Work order →
Show every line in the records below that contains the word "Mihir".

Information supplied →
============
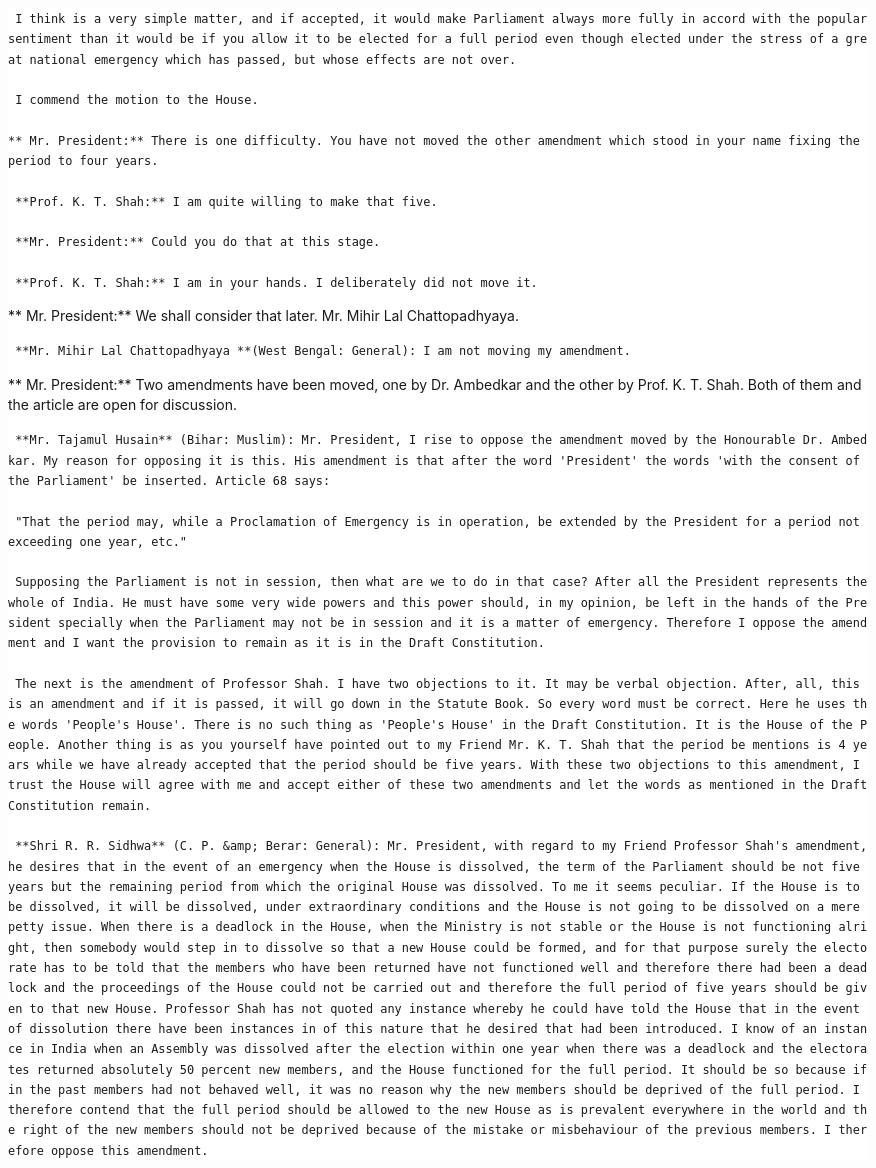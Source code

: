      I think is a very simple matter, and if accepted, it would make Parliament always more fully in accord with the popular sentiment than it would be if you allow it to be elected for a full period even though elected under the stress of a great national emergency which has passed, but whose effects are not over.

     I commend the motion to the House.

    ** Mr. President:** There is one difficulty. You have not moved the other amendment which stood in your name fixing the period to four years.

     **Prof. K. T. Shah:** I am quite willing to make that five.

     **Mr. President:** Could you do that at this stage.

     **Prof. K. T. Shah:** I am in your hands. I deliberately did not move it.

   **  Mr. President:** We shall consider that later. Mr. Mihir Lal Chattopadhyaya.

     **Mr. Mihir Lal Chattopadhyaya **(West Bengal: General): I am not moving my amendment.

   **  Mr. President:** Two amendments have been moved, one by Dr. Ambedkar and the other by Prof. K. T. Shah. Both of them and the article are open for discussion.

     **Mr. Tajamul Husain** (Bihar: Muslim): Mr. President, I rise to oppose the amendment moved by the Honourable Dr. Ambedkar. My reason for opposing it is this. His amendment is that after the word 'President' the words 'with the consent of the Parliament' be inserted. Article 68 says:

     "That the period may, while a Proclamation of Emergency is in operation, be extended by the President for a period not exceeding one year, etc."

     Supposing the Parliament is not in session, then what are we to do in that case? After all the President represents the whole of India. He must have some very wide powers and this power should, in my opinion, be left in the hands of the President specially when the Parliament may not be in session and it is a matter of emergency. Therefore I oppose the amendment and I want the provision to remain as it is in the Draft Constitution.

     The next is the amendment of Professor Shah. I have two objections to it. It may be verbal objection. After, all, this is an amendment and if it is passed, it will go down in the Statute Book. So every word must be correct. Here he uses the words 'People's House'. There is no such thing as 'People's House' in the Draft Constitution. It is the House of the People. Another thing is as you yourself have pointed out to my Friend Mr. K. T. Shah that the period be mentions is 4 years while we have already accepted that the period should be five years. With these two objections to this amendment, I trust the House will agree with me and accept either of these two amendments and let the words as mentioned in the Draft Constitution remain.

     **Shri R. R. Sidhwa** (C. P. &amp; Berar: General): Mr. President, with regard to my Friend Professor Shah's amendment, he desires that in the event of an emergency when the House is dissolved, the term of the Parliament should be not five years but the remaining period from which the original House was dissolved. To me it seems peculiar. If the House is to be dissolved, it will be dissolved, under extraordinary conditions and the House is not going to be dissolved on a mere petty issue. When there is a deadlock in the House, when the Ministry is not stable or the House is not functioning alright, then somebody would step in to dissolve so that a new House could be formed, and for that purpose surely the electorate has to be told that the members who have been returned have not functioned well and therefore there had been a deadlock and the proceedings of the House could not be carried out and therefore the full period of five years should be given to that new House. Professor Shah has not quoted any instance whereby he could have told the House that in the event of dissolution there have been instances in of this nature that he desired that had been introduced. I know of an instance in India when an Assembly was dissolved after the election within one year when there was a deadlock and the electorates returned absolutely 50 percent new members, and the House functioned for the full period. It should be so because if in the past members had not behaved well, it was no reason why the new members should be deprived of the full period. I therefore contend that the full period should be allowed to the new House as is prevalent everywhere in the world and the right of the new members should not be deprived because of the mistake or misbehaviour of the previous members. I therefore oppose this amendment.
============
Solution to the problem →
   **  Mr. President:** We shall consider that later. Mr. Mihir Lal Chattopadhyaya.
     **Mr. Mihir Lal Chattopadhyaya **(West Bengal: General): I am not moving my amendment.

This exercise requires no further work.